Reproduce the records below exactly, but only between the lines holding "fronting is generally" and "However, this evidence", inclusive.
[Source data — start]
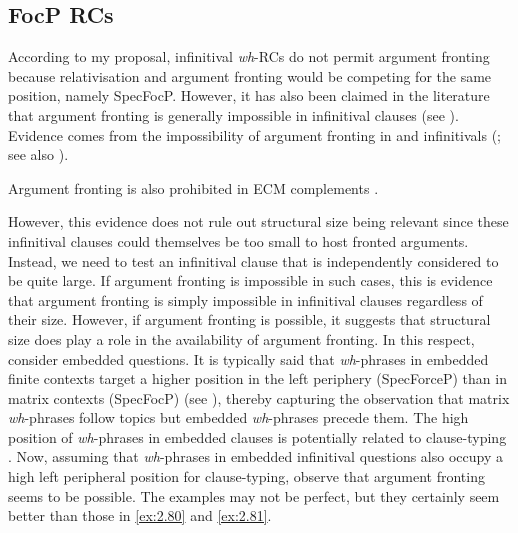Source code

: \documentclass[output=paper]{langsci/langscibook}
\begin{document}
\subsection{FocP RCs}

According to my proposal, infinitival
\emph{wh}{-\glspl{RC} do not permit argument fronting because relativisation
and argument fronting} would be competing for the same position, namely
SpecFocP\@. However, it has also been claimed in the literature that argument
fronting is generally impossible in infinitival clauses (see
\citealt[206--208]{Bianchi1999}). Evidence comes from the impossibility of
argument fronting in  and  infinitivals
(\citealt[67--68]{Haegeman2012}; see also
\citealt[484--485]{HooperThompson1973}).

\ea\label{ex:2.80} \textcite[485]{HooperThompson1973}
    \z
\z
Argument fronting is also prohibited in \gls{ECM} complements \parencite[Ch.\ 2, note 20]{Haegeman2012}.

\ea\label{ex:2.81} \textcite[297, fn.\ 14]{CulicoverLevine2001}
    \z
\z
However, this evidence does not rule out structural size being relevant since
these infinitival clauses could themselves be too small to host fronted
arguments. Instead, we need to test an infinitival clause that is independently
considered to be quite large. If argument fronting is impossible in such cases,
this is evidence that argument fronting is simply impossible in infinitival
clauses regardless of their size. However, if argument fronting is possible, it
suggests that structural size does play a role in the availability of argument
fronting. In this respect, consider embedded questions. It is typically said
that \emph{wh}{-phrases in embedded} finite contexts target a higher
position in the left periphery (SpecForceP) than in matrix contexts (SpecFocP)
(see \citealt{Haegeman2012,Pesetsky1995}), thereby capturing the observation
that matrix \emph{wh}{-phrases follow topics but embedded} \emph{wh}{-phrases
precede them. The high position of} \emph{wh}{-phrases in embedded clauses is}
potentially related to clause-typing \citep{Cheng1991}. Now, assuming that
\emph{wh}-phrases in embedded infinitival questions also occupy a high left
peripheral position for clause-typing, observe that argument fronting seems to
be possible. The examples may not be perfect, but they certainly seem better
than those in \eqref{ex:2.80} and \eqref{ex:2.81}.\largerpage
\end{document}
[Source data — finish]
Your solution =
fronting is generally impossible in infinitival clauses (see
\citealt[206--208]{Bianchi1999}). Evidence comes from the impossibility of
argument fronting in  and  infinitivals
(\citealt[67--68]{Haegeman2012}; see also
\citealt[484--485]{HooperThompson1973}).

\ea\label{ex:2.80} \textcite[485]{HooperThompson1973}
    \z
\z
Argument fronting is also prohibited in \gls{ECM} complements \parencite[Ch.\ 2, note 20]{Haegeman2012}.

\ea\label{ex:2.81} \textcite[297, fn.\ 14]{CulicoverLevine2001}
    \z
\z
However, this evidence does not rule out structural size being relevant since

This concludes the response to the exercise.